The A.M. of a set of 50 numbers is 38. If two numbers of the set, namely 55 and 45 are discarded, the A.M. of the remaining set of numbers is:
A) 36
B) \[36.5\]
C) \[37.5\]
D) \[38.5\]

Answer 1

Hint:
Here we will find the A.M (Arithmetic Mean) of the remaining numbers by using the data given to us. We will find the sum of all the numbers by using the A.M formula and then subtract the two numbers which are discarded from it. Then we will divide the new sum by the remaining numbers to get the new A.M.

Formula used:
A.M\[ = \dfrac{1}{n}\sum\limits_{i = 1}^n {{a_i}} \], where, A.M is Arithmetic Mean, \[n\] is number of values and \[{a_i}\] is the data set of values

Complete step by step solution:
We know that A.M of 50 given numbers is 38.
Let the sum of 50 numbers be \[x\].
Therefore, using the formula of arithmetic mean, we get
A.M \[ = \dfrac{x}{{50}}\]
\[ \Rightarrow 38 = \dfrac{x}{{50}}\]\[\]
On cross multiplication, we get
\[ \Rightarrow x = 38 \times 50\]
\[ \Rightarrow x = 1900\]
So, sum of 50 numbers is 1900.
Now, it is given that two numbers 55, 45 are discarded so the sum of number after removing them is:
New sum \[ = 1900 - \left( {55 + 45} \right)\]
Adding the terms inside the bracket, we get
\[ \Rightarrow \] New sum \[ = 1900 - 100\]
Subtracting the terms, we get
\[ \Rightarrow \] New sum \[ = 1800\]
So, our new sum of 48 numbers is 1800.
Therefore, A.M of the remaining 48 numbers is given by dividing new sum by remaining numbers.
Now using the formula of arithmetic number, we get
A.M\[ = \dfrac{{1800}}{{48}}\]
Dividing the terms, we get
\[ \Rightarrow \] A.M\[ = 37.5\]
So, A.M of the remaining number is \[37.5\].
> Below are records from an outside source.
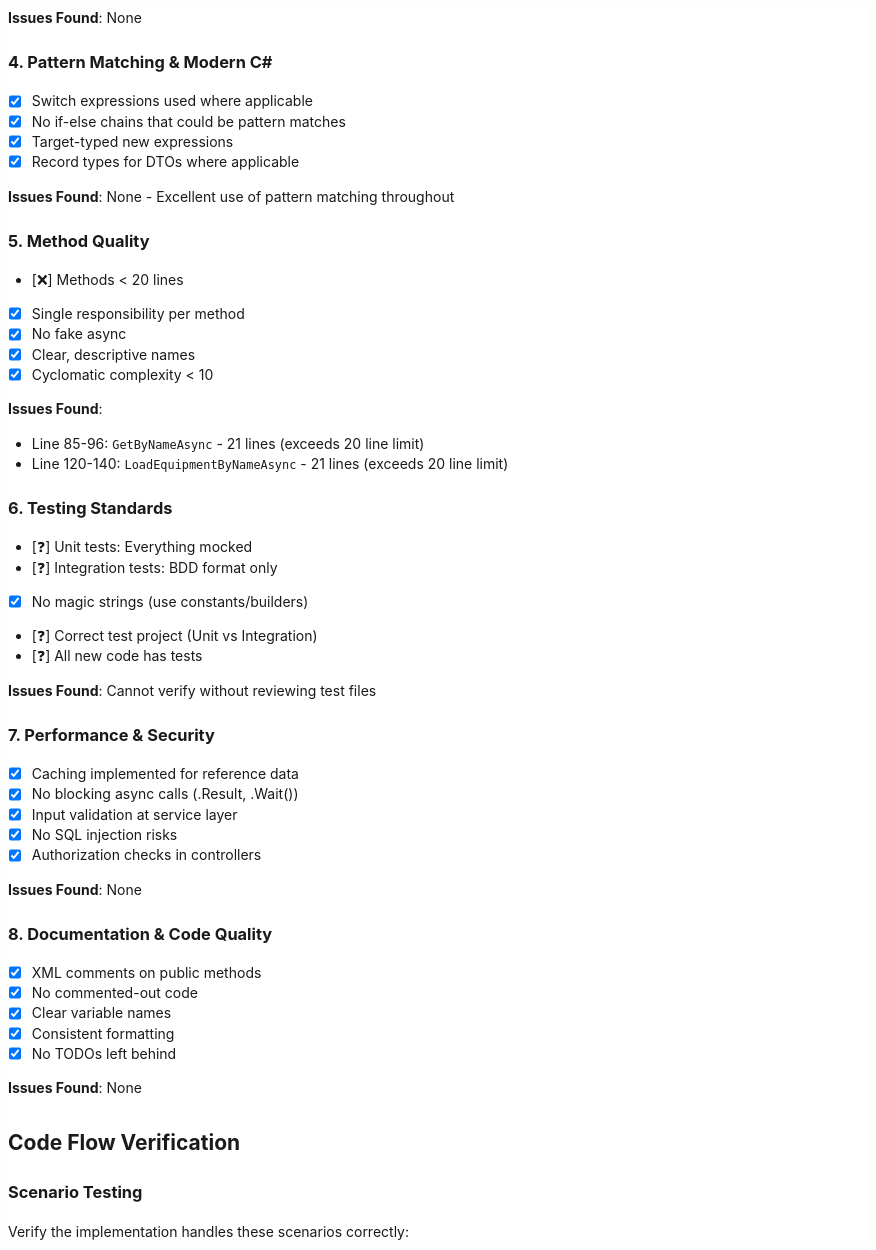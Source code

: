 **Issues Found**: None

### 4. Pattern Matching & Modern C#
- [x] Switch expressions used where applicable
- [x] No if-else chains that could be pattern matches
- [x] Target-typed new expressions
- [x] Record types for DTOs where applicable

**Issues Found**: None - Excellent use of pattern matching throughout

### 5. Method Quality
- [❌] Methods < 20 lines
- [x] Single responsibility per method
- [x] No fake async
- [x] Clear, descriptive names
- [x] Cyclomatic complexity < 10

**Issues Found**: 
- Line 85-96: `GetByNameAsync` - 21 lines (exceeds 20 line limit)
- Line 120-140: `LoadEquipmentByNameAsync` - 21 lines (exceeds 20 line limit)

### 6. Testing Standards
- [❓] Unit tests: Everything mocked
- [❓] Integration tests: BDD format only
- [x] No magic strings (use constants/builders)
- [❓] Correct test project (Unit vs Integration)
- [❓] All new code has tests

**Issues Found**: Cannot verify without reviewing test files

### 7. Performance & Security
- [x] Caching implemented for reference data
- [x] No blocking async calls (.Result, .Wait())
- [x] Input validation at service layer
- [x] No SQL injection risks
- [x] Authorization checks in controllers

**Issues Found**: None

### 8. Documentation & Code Quality
- [x] XML comments on public methods
- [x] No commented-out code
- [x] Clear variable names
- [x] Consistent formatting
- [x] No TODOs left behind

**Issues Found**: None

## Code Flow Verification

### Scenario Testing
Verify the implementation handles these scenarios correctly:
Hence, option (C) is correct.

Note:
Arithmetic Mean is also known as the average of a set of numbers. We can use a direct method by subtracting 55 and 45 by the product of the original A.M and the original set of numbers and then divide it by 48 as two numbers are being removed.
So, we get our equation as:
A.M \[ = \dfrac{{\left[ {50 \times 38} \right] - 55 - 45}}{{50 - 2}}\]\[\]
Simplifying the expression, we get
\[ \Rightarrow \] A.M \[ = \dfrac{{1800}}{{48}}\]
Dividing the terms, we get
\[ \Rightarrow \] A.M \[ = 37.5\]
So, A.M of the remaining number is\[37.5\].